─── DATA LISTING
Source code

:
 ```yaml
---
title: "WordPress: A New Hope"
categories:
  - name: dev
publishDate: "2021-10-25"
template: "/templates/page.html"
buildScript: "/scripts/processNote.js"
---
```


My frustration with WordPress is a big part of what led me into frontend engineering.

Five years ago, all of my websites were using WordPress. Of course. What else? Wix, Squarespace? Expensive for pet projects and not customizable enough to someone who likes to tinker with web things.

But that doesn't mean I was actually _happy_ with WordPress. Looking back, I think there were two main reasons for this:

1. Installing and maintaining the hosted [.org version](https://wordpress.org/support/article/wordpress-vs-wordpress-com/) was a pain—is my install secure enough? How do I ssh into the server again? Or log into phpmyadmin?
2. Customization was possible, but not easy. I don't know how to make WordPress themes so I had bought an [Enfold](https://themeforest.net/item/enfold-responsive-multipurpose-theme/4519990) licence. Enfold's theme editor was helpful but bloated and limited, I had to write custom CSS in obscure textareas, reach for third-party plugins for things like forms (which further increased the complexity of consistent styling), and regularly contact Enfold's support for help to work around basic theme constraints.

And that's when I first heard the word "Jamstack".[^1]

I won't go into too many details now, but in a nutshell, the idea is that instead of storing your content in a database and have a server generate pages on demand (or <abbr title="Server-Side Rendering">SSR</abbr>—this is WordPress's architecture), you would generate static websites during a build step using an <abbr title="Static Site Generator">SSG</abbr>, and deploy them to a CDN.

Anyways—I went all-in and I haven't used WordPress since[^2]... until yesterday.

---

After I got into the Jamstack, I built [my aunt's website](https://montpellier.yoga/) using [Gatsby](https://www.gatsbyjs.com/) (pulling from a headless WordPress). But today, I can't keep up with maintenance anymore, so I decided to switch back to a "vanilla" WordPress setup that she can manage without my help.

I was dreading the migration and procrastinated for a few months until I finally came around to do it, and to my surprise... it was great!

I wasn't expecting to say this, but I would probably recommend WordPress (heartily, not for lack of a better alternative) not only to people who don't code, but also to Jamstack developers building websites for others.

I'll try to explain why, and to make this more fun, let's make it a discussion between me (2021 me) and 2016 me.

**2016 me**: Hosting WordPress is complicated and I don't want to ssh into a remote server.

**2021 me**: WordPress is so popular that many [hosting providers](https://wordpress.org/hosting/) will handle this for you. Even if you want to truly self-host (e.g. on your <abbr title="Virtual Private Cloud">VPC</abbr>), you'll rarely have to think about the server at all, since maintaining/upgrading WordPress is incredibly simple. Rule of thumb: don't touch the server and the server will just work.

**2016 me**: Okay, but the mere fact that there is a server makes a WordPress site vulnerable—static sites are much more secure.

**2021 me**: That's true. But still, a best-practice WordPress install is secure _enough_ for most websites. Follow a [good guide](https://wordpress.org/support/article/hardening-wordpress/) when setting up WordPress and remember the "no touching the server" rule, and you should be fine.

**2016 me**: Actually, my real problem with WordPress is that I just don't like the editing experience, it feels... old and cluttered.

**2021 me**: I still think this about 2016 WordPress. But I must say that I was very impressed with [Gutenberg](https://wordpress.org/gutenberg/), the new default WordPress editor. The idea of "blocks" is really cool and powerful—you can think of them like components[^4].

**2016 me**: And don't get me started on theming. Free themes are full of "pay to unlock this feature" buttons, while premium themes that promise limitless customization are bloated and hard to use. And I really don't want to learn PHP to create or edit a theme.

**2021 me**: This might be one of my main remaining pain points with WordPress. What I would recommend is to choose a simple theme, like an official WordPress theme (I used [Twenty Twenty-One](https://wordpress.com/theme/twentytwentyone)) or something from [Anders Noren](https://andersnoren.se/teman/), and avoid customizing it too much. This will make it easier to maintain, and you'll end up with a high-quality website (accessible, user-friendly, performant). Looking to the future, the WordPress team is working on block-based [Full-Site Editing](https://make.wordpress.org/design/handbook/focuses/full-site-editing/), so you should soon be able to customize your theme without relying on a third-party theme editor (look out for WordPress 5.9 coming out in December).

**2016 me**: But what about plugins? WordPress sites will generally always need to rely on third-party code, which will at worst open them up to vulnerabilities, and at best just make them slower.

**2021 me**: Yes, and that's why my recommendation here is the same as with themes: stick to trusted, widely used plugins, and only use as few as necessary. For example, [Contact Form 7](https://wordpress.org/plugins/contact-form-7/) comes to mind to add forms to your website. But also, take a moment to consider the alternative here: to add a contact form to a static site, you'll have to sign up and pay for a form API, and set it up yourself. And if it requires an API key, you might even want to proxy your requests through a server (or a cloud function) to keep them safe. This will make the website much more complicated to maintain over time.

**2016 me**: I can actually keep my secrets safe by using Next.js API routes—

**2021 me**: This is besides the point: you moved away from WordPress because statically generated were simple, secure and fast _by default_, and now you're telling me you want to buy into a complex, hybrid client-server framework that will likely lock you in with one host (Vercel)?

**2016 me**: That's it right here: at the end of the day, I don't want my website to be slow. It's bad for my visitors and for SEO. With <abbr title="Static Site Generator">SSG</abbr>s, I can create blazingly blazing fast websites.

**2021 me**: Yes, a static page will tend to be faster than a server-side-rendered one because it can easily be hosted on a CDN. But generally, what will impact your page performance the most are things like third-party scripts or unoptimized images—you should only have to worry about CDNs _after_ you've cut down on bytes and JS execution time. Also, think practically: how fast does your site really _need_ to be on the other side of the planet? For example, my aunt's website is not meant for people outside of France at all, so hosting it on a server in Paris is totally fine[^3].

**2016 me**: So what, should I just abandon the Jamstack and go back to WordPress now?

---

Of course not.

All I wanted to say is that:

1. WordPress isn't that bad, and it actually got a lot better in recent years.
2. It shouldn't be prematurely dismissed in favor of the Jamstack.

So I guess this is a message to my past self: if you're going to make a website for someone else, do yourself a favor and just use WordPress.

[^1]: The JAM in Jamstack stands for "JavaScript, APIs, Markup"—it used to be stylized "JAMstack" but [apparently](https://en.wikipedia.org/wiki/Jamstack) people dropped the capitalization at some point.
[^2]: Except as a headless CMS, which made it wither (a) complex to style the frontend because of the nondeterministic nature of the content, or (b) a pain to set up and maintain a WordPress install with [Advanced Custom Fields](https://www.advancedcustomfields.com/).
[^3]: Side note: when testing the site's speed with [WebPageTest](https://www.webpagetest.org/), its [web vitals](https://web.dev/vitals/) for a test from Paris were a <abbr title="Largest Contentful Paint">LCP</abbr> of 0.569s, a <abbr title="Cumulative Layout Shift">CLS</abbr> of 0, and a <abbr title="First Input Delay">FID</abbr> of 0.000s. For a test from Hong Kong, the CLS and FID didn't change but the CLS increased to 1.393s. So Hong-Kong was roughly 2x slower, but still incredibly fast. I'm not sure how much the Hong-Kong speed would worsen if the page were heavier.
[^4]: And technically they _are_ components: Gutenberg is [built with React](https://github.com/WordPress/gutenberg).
──────
**WORK TO COMPLETE**
The complete data is to be transcribed verbatim.

**THE COMPLETED TASK**
Source code

:
 ```yaml
---
title: "WordPress: A New Hope"
categories:
  - name: dev
publishDate: "2021-10-25"
template: "/templates/page.html"
buildScript: "/scripts/processNote.js"
---
```


My frustration with WordPress is a big part of what led me into frontend engineering.

Five years ago, all of my websites were using WordPress. Of course. What else? Wix, Squarespace? Expensive for pet projects and not customizable enough to someone who likes to tinker with web things.

But that doesn't mean I was actually _happy_ with WordPress. Looking back, I think there were two main reasons for this:

1. Installing and maintaining the hosted [.org version](https://wordpress.org/support/article/wordpress-vs-wordpress-com/) was a pain—is my install secure enough? How do I ssh into the server again? Or log into phpmyadmin?
2. Customization was possible, but not easy. I don't know how to make WordPress themes so I had bought an [Enfold](https://themeforest.net/item/enfold-responsive-multipurpose-theme/4519990) licence. Enfold's theme editor was helpful but bloated and limited, I had to write custom CSS in obscure textareas, reach for third-party plugins for things like forms (which further increased the complexity of consistent styling), and regularly contact Enfold's support for help to work around basic theme constraints.

And that's when I first heard the word "Jamstack".[^1]

I won't go into too many details now, but in a nutshell, the idea is that instead of storing your content in a database and have a server generate pages on demand (or <abbr title="Server-Side Rendering">SSR</abbr>—this is WordPress's architecture), you would generate static websites during a build step using an <abbr title="Static Site Generator">SSG</abbr>, and deploy them to a CDN.

Anyways—I went all-in and I haven't used WordPress since[^2]... until yesterday.

---

After I got into the Jamstack, I built [my aunt's website](https://montpellier.yoga/) using [Gatsby](https://www.gatsbyjs.com/) (pulling from a headless WordPress). But today, I can't keep up with maintenance anymore, so I decided to switch back to a "vanilla" WordPress setup that she can manage without my help.

I was dreading the migration and procrastinated for a few months until I finally came around to do it, and to my surprise... it was great!

I wasn't expecting to say this, but I would probably recommend WordPress (heartily, not for lack of a better alternative) not only to people who don't code, but also to Jamstack developers building websites for others.

I'll try to explain why, and to make this more fun, let's make it a discussion between me (2021 me) and 2016 me.

**2016 me**: Hosting WordPress is complicated and I don't want to ssh into a remote server.

**2021 me**: WordPress is so popular that many [hosting providers](https://wordpress.org/hosting/) will handle this for you. Even if you want to truly self-host (e.g. on your <abbr title="Virtual Private Cloud">VPC</abbr>), you'll rarely have to think about the server at all, since maintaining/upgrading WordPress is incredibly simple. Rule of thumb: don't touch the server and the server will just work.

**2016 me**: Okay, but the mere fact that there is a server makes a WordPress site vulnerable—static sites are much more secure.

**2021 me**: That's true. But still, a best-practice WordPress install is secure _enough_ for most websites. Follow a [good guide](https://wordpress.org/support/article/hardening-wordpress/) when setting up WordPress and remember the "no touching the server" rule, and you should be fine.

**2016 me**: Actually, my real problem with WordPress is that I just don't like the editing experience, it feels... old and cluttered.

**2021 me**: I still think this about 2016 WordPress. But I must say that I was very impressed with [Gutenberg](https://wordpress.org/gutenberg/), the new default WordPress editor. The idea of "blocks" is really cool and powerful—you can think of them like components[^4].

**2016 me**: And don't get me started on theming. Free themes are full of "pay to unlock this feature" buttons, while premium themes that promise limitless customization are bloated and hard to use. And I really don't want to learn PHP to create or edit a theme.

**2021 me**: This might be one of my main remaining pain points with WordPress. What I would recommend is to choose a simple theme, like an official WordPress theme (I used [Twenty Twenty-One](https://wordpress.com/theme/twentytwentyone)) or something from [Anders Noren](https://andersnoren.se/teman/), and avoid customizing it too much. This will make it easier to maintain, and you'll end up with a high-quality website (accessible, user-friendly, performant). Looking to the future, the WordPress team is working on block-based [Full-Site Editing](https://make.wordpress.org/design/handbook/focuses/full-site-editing/), so you should soon be able to customize your theme without relying on a third-party theme editor (look out for WordPress 5.9 coming out in December).

**2016 me**: But what about plugins? WordPress sites will generally always need to rely on third-party code, which will at worst open them up to vulnerabilities, and at best just make them slower.

**2021 me**: Yes, and that's why my recommendation here is the same as with themes: stick to trusted, widely used plugins, and only use as few as necessary. For example, [Contact Form 7](https://wordpress.org/plugins/contact-form-7/) comes to mind to add forms to your website. But also, take a moment to consider the alternative here: to add a contact form to a static site, you'll have to sign up and pay for a form API, and set it up yourself. And if it requires an API key, you might even want to proxy your requests through a server (or a cloud function) to keep them safe. This will make the website much more complicated to maintain over time.

**2016 me**: I can actually keep my secrets safe by using Next.js API routes—

**2021 me**: This is besides the point: you moved away from WordPress because statically generated were simple, secure and fast _by default_, and now you're telling me you want to buy into a complex, hybrid client-server framework that will likely lock you in with one host (Vercel)?

**2016 me**: That's it right here: at the end of the day, I don't want my website to be slow. It's bad for my visitors and for SEO. With <abbr title="Static Site Generator">SSG</abbr>s, I can create blazingly blazing fast websites.

**2021 me**: Yes, a static page will tend to be faster than a server-side-rendered one because it can easily be hosted on a CDN. But generally, what will impact your page performance the most are things like third-party scripts or unoptimized images—you should only have to worry about CDNs _after_ you've cut down on bytes and JS execution time. Also, think practically: how fast does your site really _need_ to be on the other side of the planet? For example, my aunt's website is not meant for people outside of France at all, so hosting it on a server in Paris is totally fine[^3].

**2016 me**: So what, should I just abandon the Jamstack and go back to WordPress now?

---

Of course not.

All I wanted to say is that:

1. WordPress isn't that bad, and it actually got a lot better in recent years.
2. It shouldn't be prematurely dismissed in favor of the Jamstack.

So I guess this is a message to my past self: if you're going to make a website for someone else, do yourself a favor and just use WordPress.

[^1]: The JAM in Jamstack stands for "JavaScript, APIs, Markup"—it used to be stylized "JAMstack" but [apparently](https://en.wikipedia.org/wiki/Jamstack) people dropped the capitalization at some point.
[^2]: Except as a headless CMS, which made it wither (a) complex to style the frontend because of the nondeterministic nature of the content, or (b) a pain to set up and maintain a WordPress install with [Advanced Custom Fields](https://www.advancedcustomfields.com/).
[^3]: Side note: when testing the site's speed with [WebPageTest](https://www.webpagetest.org/), its [web vitals](https://web.dev/vitals/) for a test from Paris were a <abbr title="Largest Contentful Paint">LCP</abbr> of 0.569s, a <abbr title="Cumulative Layout Shift">CLS</abbr> of 0, and a <abbr title="First Input Delay">FID</abbr> of 0.000s. For a test from Hong Kong, the CLS and FID didn't change but the CLS increased to 1.393s. So Hong-Kong was roughly 2x slower, but still incredibly fast. I'm not sure how much the Hong-Kong speed would worsen if the page were heavier.
[^4]: And technically they _are_ components: Gutenberg is [built with React](https://github.com/WordPress/gutenberg).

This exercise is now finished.